▽

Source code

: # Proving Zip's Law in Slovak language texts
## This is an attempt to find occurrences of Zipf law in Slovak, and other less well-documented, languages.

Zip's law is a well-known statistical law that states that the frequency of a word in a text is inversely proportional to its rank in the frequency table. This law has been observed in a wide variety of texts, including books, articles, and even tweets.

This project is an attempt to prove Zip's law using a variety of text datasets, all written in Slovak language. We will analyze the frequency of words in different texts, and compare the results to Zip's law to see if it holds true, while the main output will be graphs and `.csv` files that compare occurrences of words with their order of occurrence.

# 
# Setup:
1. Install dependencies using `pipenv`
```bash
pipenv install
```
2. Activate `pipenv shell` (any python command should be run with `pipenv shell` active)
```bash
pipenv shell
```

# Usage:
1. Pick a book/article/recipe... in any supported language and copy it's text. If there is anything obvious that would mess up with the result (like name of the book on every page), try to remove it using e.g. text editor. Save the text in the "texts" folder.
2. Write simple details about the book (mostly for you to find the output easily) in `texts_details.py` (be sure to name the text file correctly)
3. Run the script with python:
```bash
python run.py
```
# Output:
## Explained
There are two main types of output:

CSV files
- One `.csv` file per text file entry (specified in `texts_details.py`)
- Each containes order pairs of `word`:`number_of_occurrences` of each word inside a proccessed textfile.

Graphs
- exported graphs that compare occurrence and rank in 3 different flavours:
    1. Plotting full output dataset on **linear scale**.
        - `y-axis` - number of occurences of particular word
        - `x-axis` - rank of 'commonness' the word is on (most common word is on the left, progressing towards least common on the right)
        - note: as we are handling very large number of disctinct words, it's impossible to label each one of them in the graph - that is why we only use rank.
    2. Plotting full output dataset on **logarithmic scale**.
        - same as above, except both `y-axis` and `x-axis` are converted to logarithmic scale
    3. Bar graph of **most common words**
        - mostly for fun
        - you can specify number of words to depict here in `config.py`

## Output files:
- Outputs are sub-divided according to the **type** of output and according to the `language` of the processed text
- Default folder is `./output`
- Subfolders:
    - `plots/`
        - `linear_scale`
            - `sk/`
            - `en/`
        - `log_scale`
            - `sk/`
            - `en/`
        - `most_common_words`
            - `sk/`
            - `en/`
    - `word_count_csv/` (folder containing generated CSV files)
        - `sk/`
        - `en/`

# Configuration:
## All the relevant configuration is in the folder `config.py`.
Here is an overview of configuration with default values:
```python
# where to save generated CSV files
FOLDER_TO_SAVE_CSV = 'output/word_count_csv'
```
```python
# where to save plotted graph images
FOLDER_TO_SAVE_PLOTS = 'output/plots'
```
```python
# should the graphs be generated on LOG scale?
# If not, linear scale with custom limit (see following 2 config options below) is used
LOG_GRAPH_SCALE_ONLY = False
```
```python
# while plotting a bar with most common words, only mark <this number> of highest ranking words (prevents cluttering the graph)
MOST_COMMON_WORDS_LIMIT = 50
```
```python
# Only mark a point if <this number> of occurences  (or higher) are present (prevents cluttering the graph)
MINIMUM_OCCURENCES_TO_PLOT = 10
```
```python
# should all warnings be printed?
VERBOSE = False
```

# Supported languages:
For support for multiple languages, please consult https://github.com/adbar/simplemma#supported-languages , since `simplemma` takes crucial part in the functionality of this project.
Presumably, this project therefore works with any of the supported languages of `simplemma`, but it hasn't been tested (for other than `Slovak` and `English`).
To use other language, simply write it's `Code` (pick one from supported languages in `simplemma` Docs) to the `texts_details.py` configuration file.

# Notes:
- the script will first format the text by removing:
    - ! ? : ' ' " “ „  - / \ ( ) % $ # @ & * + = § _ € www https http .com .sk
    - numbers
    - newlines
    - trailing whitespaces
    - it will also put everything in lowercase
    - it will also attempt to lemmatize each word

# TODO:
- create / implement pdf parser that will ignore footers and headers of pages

△
▽

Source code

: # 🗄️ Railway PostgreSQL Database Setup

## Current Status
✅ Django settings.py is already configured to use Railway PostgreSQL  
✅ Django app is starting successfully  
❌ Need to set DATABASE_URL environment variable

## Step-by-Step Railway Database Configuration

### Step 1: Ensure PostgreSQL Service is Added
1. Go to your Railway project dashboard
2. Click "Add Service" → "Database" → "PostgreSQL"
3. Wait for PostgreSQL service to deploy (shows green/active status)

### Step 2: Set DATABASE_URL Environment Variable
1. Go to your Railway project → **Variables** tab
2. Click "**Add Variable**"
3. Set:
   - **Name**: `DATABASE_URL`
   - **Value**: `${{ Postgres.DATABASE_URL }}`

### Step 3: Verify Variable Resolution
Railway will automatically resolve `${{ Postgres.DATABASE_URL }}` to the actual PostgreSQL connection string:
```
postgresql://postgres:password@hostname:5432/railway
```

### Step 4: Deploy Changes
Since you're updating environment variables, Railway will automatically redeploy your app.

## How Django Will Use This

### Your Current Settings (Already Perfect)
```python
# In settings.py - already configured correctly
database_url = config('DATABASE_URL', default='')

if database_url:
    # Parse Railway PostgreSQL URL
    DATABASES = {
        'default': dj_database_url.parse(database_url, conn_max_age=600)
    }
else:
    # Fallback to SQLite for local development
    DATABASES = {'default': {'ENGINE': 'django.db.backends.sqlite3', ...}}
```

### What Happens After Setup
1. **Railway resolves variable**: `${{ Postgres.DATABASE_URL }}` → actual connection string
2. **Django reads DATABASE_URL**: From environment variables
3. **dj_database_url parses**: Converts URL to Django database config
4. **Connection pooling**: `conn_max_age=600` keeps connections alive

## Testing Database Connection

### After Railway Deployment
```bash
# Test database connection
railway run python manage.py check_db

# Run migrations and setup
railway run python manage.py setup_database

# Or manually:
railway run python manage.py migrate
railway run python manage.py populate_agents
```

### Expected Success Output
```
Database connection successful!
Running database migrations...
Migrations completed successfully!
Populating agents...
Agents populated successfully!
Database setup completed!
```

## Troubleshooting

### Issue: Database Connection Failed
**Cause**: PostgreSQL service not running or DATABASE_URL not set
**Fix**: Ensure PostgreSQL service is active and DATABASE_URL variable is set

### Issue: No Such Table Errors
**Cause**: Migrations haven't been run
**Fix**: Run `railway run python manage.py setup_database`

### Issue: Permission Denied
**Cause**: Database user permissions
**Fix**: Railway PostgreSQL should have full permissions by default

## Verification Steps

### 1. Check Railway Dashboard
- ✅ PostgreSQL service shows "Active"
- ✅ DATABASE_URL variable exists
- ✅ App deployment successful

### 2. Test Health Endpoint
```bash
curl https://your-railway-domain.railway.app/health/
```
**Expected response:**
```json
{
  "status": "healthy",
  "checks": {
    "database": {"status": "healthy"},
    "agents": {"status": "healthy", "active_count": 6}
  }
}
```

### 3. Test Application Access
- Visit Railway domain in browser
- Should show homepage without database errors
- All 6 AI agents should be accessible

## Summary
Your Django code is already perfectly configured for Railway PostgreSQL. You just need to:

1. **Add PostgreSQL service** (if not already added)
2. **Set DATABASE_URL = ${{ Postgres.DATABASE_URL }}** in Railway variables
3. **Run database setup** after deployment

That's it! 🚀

△
▽

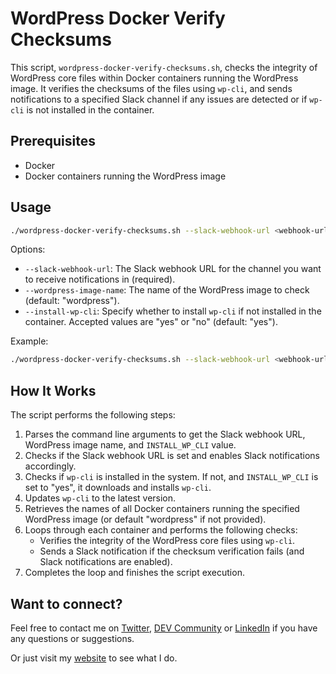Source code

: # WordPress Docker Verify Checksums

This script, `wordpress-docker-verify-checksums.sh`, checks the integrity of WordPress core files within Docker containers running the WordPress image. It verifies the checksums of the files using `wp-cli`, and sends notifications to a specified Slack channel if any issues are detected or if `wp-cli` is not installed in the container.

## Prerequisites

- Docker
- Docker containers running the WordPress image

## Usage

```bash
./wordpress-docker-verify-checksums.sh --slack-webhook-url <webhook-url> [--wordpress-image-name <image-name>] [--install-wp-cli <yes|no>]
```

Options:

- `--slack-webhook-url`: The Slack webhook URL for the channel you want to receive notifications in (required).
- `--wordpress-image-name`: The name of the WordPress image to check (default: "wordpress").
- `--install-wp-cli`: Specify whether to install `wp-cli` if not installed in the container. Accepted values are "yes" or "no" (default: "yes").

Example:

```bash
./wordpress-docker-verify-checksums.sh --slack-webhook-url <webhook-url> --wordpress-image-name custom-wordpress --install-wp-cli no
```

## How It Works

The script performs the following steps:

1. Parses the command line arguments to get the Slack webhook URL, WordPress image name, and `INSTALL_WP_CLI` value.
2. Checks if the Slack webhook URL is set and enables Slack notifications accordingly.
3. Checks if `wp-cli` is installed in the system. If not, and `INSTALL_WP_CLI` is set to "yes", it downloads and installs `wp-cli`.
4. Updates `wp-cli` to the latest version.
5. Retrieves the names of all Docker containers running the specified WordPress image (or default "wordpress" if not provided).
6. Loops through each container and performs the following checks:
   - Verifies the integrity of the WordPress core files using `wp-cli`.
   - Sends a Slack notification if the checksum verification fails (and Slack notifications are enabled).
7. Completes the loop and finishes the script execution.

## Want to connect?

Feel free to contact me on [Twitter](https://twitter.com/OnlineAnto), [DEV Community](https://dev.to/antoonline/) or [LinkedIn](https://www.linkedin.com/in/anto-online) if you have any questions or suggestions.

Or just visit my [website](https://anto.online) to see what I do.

△

WORK TO COMPLETE:
Please give back, exactly as it stands above, the stretch from the line with "## This is an" through the line with "file per text", and no line outside it.

YOUR RESPONSE:
## This is an attempt to find occurrences of Zipf law in Slovak, and other less well-documented, languages.

Zip's law is a well-known statistical law that states that the frequency of a word in a text is inversely proportional to its rank in the frequency table. This law has been observed in a wide variety of texts, including books, articles, and even tweets.

This project is an attempt to prove Zip's law using a variety of text datasets, all written in Slovak language. We will analyze the frequency of words in different texts, and compare the results to Zip's law to see if it holds true, while the main output will be graphs and `.csv` files that compare occurrences of words with their order of occurrence.

# 
# Setup:
1. Install dependencies using `pipenv`
```bash
pipenv install
```
2. Activate `pipenv shell` (any python command should be run with `pipenv shell` active)
```bash
pipenv shell
```

# Usage:
1. Pick a book/article/recipe... in any supported language and copy it's text. If there is anything obvious that would mess up with the result (like name of the book on every page), try to remove it using e.g. text editor. Save the text in the "texts" folder.
2. Write simple details about the book (mostly for you to find the output easily) in `texts_details.py` (be sure to name the text file correctly)
3. Run the script with python:
```bash
python run.py
```
# Output:
## Explained
There are two main types of output:

CSV files
- One `.csv` file per text file entry (specified in `texts_details.py`)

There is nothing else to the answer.